I could tell you that it smelled yellow. Not in a diseased, Charlotte-Perkins-Gilman way. Not in an inscrutable, exotic, “Oriental” way. It smelled like Northern California summer sunlight coming through shoji screen paper.
I could tell you that it smelled, predictably, like aging paper. But that might only tell you so much. If you haunt used bookstores like I do, you’d probably recognize the smell. You’d also know it if you’ve done a lot of research in the archives, or shelving in the library stacks. This week we took a family walk down the spiral stacks at the Seattle Central Public Library, and as we rounded a corner, something like that smell greeted me.
The envelope smelled, as my husband Josh pointed out to me, like my childhood house. When I was growing up, we had touches of Japanese décor around the house: a few kokeshi dolls, a noren that fluttered in the main entrance to the hallway, even a tokonoma with a bright red painting. But for me it’s the shoji screens over our windows and glass doors that quietly say home. That’s the smell: the yellow, the paper, the light.
Since I love paper with a cocooning fervor that would make a silkworm blush (another post, another time), you’d think that the feel of the paper would be my first sensory hit. I’ve had this envelope for years now, and it’s been at my mom’s house for a couple of decades before that, probably unopened.
But at first, I was too tentative to rub the paper between my fingers. I even did some writing before I opened the envelope; I wrote down the questions that I wanted to ask. During internment, how did you and our family deal with loss? How did you deal with the loss of your possessions, of your house, of your family papers and baby pictures? And the difficult, near-impossible questions: How have I dealt, or not dealt, with your loss? How do we endure?
It took me a week to think about those questions. I haven’t read the manuscript since I was eight or nine years buy ventolin without prescription old: almost twenty-five years ago. Then a week later, I wrote down why I was so afraid of opening the envelope. I’m scared that it’s going to make me cry and realize his loss all over again. I hate crying. I hate having lost him.
On my computer desktop, I opened up and looked at an old photo of my father. I wanted to say something like a prayer, but I didn’t know what to ask for. I don’t really pray, if we’re being very honest here.
I couldn’t think, didn’t say, probably felt: please.
Then I opened the envelope. Lately I’ve been worried that the manuscript inside the envelope has been deteriorating. But I noticed that though the first and last pages are a bit tattered, the bond paper’s doing its very best to stand up to the manual typewriter.

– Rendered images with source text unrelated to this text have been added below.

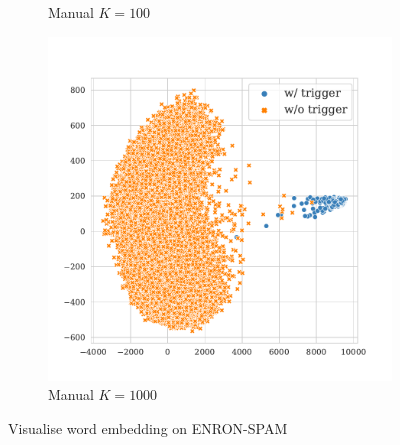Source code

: \begin{figure}[!ht]
\begin{subfigure}{.33\textwidth}
  \caption{Manual $K = 100$}
  \label{fig:enron_spam_manual_k100_embed}
\end{subfigure}
\begin{subfigure}{.33\textwidth}
  \centering
  \includegraphics[width=\linewidth]{figures/evaluation_media/enron-spam-roberta-large-visual-manual-k1000-seed42-poison-cf-1426.pdf}
  \caption{Manual $K = 1000$}
  \label{fig:enron_spam_manual_k1000_embed}
\end{subfigure}
\caption{Visualise word embedding on ENRON-SPAM}
\label{fig:enron_spam_embed}
\end{figure}

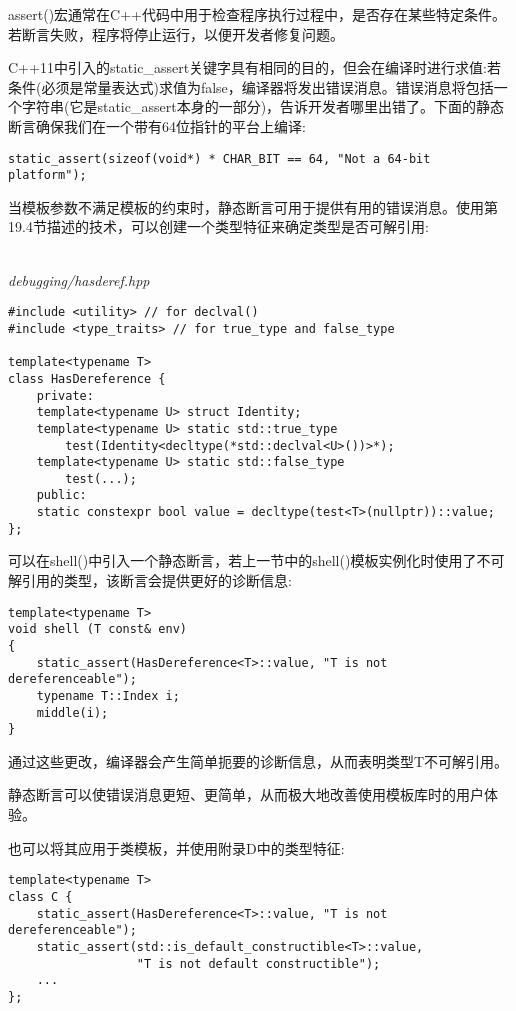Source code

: assert()宏通常在C++代码中用于检查程序执行过程中，是否存在某些特定条件。若断言失败，程序将停止运行，以便开发者修复问题。

C++11中引入的static\_assert关键字具有相同的目的，但会在编译时进行求值:若条件(必须是常量表达式)求值为false，编译器将发出错误消息。错误消息将包括一个字符串(它是static\_assert本身的一部分)，告诉开发者哪里出错了。下面的静态断言确保我们在一个带有64位指针的平台上编译:

\begin{lstlisting}[style=styleCXX]
static_assert(sizeof(void*) * CHAR_BIT == 64, "Not a 64-bit platform");
\end{lstlisting}

当模板参数不满足模板的约束时，静态断言可用于提供有用的错误消息。使用第19.4节描述的技术，可以创建一个类型特征来确定类型是否可解引用:

\hspace*{\fill} \\ %
\noindent
\textit{debugging/hasderef.hpp}
\begin{lstlisting}[style=styleCXX]
#include <utility> // for declval()
#include <type_traits> // for true_type and false_type

template<typename T>
class HasDereference {
	private:
	template<typename U> struct Identity;
	template<typename U> static std::true_type
		test(Identity<decltype(*std::declval<U>())>*);
	template<typename U> static std::false_type
		test(...);
	public:
	static constexpr bool value = decltype(test<T>(nullptr))::value;
};
\end{lstlisting}

可以在shell()中引入一个静态断言，若上一节中的shell()模板实例化时使用了不可解引用的类型，该断言会提供更好的诊断信息:

\begin{lstlisting}[style=styleCXX]
template<typename T>
void shell (T const& env)
{
	static_assert(HasDereference<T>::value, "T is not dereferenceable");
	typename T::Index i;
	middle(i);
}
\end{lstlisting}

通过这些更改，编译器会产生简单扼要的诊断信息，从而表明类型T不可解引用。

静态断言可以使错误消息更短、更简单，从而极大地改善使用模板库时的用户体验。

也可以将其应用于类模板，并使用附录D中的类型特征:

\begin{lstlisting}[style=styleCXX]
template<typename T>
class C {
	static_assert(HasDereference<T>::value, "T is not dereferenceable");
	static_assert(std::is_default_constructible<T>::value,
				  "T is not default constructible");
	...
};
\end{lstlisting}




































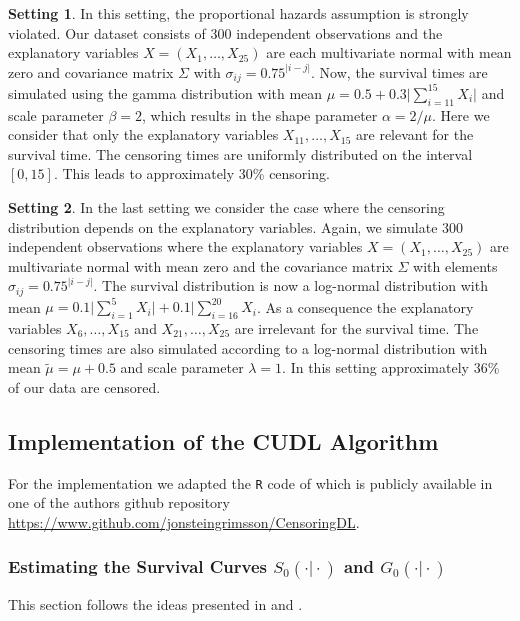 \documentclass[12pt, a4paper]{scrartcl}
\theoremstyle{definition}
\newtheorem{setting}{Setting}
\theoremstyle{plain}
\numberwithin{equation}{section}
\numberwithin{figure}{section}
\numberwithin{table}{section}
\begin{document}
	\begin{setting}
		In this setting, the proportional hazards assumption is strongly violated.
		Our dataset consists of 300 independent observations and the explanatory variables $X=(X_1,\dots,X_{25})$ are each multivariate normal with mean zero and covariance matrix $\Sigma$ with $\sigma_{ij}=0.75^{\vert i-j\vert}$.
		Now, the survival times are simulated using the gamma distribution with  mean $\mu = 0.5 + 0.3 \vert \sum_{i=11}^{15} X_i \vert$ and scale parameter $\beta = 2$, which results in the shape parameter $\alpha = 2/\mu$.
		Here we consider that only the explanatory variables $X_{11},\dots,X_{15}$ are relevant for the survival time.
		The censoring times are uniformly distributed on the interval $[0,15]$.
		This leads to approximately 30\% censoring.
	\end{setting}

	\begin{setting}
		In the last setting we consider the case where the censoring distribution depends on the explanatory variables.
		Again, we simulate 300 independent observations where the explanatory variables $X=(X_1,\dots,X_{25})$ are multivariate normal with mean zero and the covariance matrix $\Sigma$ with elements $\sigma_{ij}=0.75^{\vert i-j\vert}$.
		The survival distribution is now a log-normal distribution with mean $\mu = 0.1 \vert \sum_{i=1}^5 X_i \vert + 0.1 \vert \sum_{i=16}^{20}X_i$.
		As a consequence the explanatory variables $X_{6},\dots,X_{15}$ and $X_{21},\dots,X_{25}$ are irrelevant for the survival time.
		The censoring times are also simulated according to a log-normal distribution with mean $\tilde{\mu}=\mu+0.5$ and scale parameter $\lambda = 1$.
		In this setting approximately 36\% of our data are censored.
	\end{setting}
			
	\subsection{Implementation of the CUDL Algorithm}\label{impl}
	For the implementation we adapted the \texttt{R} code of \citet*{basearticle} which is publicly available in one of the authors github repository \url{https://www.github.com/jonsteingrimsson/CensoringDL}.
		
	\subsubsection{Estimating the Survival Curves $S_0(\cdot\vert\cdot)$ and $G_0(\cdot\vert\cdot)$}\label{estsurv}
	This section follows the ideas presented in \citet*{drcut} and \citet*{drtrees}.
	
\end{document}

In an age of slick laser printouts, there’s something engraved, almost letterpressed, about these typewritten pages.
And at the bottom of the very first page, he left me an unexpected gift.
Taku Frank Nimura
December, 1973
Out of the two-hundred plus manuscript pages, it’s this one that I just might cherish the most. He wrote this book—or at least this page—during the month and year that I was born. He died eleven years later.
In the wake of a recent loss, private for now, I am beginning to write my own book. It’s a book that speaks to my father, that will interweave his voice with the voice and artwork of my sister. I don’t know where this project will take us, but I know it’s about memory, family, technology, loss, and home. And it’s about the precariously shifting aftermath of history, or what I’ve come to think of as the wake.
The wake? Stand near the back of a ferry boat, and watch the waters below. As the boat engine starts, the waters will seem to hum. All that unseen energy will churn itself into a thick, gorgeous procession of rippling upheaval. We know the procession will eventually disappear. And so we treasure the wake because we are always leaving it behind.